EXERCISE MATERIALS:
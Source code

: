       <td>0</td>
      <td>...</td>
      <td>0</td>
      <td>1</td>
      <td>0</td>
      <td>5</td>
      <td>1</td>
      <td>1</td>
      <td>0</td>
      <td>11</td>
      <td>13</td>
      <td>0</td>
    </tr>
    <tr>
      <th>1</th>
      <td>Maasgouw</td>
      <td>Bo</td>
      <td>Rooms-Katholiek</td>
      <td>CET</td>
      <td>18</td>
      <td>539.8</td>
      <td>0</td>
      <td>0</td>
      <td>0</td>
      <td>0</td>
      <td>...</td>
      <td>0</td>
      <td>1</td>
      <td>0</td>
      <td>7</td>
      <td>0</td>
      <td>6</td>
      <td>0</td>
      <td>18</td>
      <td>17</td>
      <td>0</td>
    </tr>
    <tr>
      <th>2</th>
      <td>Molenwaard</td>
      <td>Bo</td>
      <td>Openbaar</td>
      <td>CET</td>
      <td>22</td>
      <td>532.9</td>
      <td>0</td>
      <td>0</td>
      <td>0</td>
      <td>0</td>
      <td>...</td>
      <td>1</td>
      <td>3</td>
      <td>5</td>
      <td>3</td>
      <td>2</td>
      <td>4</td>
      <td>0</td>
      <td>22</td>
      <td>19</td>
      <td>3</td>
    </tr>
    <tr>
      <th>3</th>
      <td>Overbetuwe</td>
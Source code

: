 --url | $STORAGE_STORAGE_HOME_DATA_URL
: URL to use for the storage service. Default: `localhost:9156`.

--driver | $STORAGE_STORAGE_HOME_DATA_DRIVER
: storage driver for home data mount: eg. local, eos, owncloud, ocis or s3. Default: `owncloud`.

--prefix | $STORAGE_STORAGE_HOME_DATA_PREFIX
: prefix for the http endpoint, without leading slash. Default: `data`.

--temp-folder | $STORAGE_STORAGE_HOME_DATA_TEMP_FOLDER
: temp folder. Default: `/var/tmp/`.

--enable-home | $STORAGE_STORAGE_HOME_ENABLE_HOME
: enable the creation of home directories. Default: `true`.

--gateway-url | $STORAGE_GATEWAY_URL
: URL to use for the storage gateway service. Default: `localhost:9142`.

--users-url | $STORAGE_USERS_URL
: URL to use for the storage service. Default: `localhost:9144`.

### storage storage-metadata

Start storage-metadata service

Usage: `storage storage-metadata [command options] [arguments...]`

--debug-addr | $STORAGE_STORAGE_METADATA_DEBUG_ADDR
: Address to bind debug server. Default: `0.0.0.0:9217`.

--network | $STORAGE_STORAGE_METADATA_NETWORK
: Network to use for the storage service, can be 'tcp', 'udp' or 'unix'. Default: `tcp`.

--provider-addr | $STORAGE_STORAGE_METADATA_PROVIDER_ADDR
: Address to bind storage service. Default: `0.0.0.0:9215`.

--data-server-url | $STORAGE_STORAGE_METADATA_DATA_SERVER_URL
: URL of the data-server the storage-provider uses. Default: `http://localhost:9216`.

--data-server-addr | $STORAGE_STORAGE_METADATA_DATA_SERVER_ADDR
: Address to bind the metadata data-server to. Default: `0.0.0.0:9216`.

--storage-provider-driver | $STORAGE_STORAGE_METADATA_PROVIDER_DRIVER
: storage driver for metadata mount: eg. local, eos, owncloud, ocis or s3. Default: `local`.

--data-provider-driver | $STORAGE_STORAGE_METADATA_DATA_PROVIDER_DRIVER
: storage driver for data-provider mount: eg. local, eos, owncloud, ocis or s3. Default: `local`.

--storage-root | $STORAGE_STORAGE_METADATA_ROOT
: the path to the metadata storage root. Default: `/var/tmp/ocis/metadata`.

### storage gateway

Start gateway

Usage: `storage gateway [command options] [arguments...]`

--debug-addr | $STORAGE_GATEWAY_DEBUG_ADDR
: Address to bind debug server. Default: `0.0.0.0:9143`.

WHAT THE TASK ASKS: Copy out, from the data above, each line where the string "Start" is present.

TASK RESPONSE:
Start storage-metadata service
Start gateway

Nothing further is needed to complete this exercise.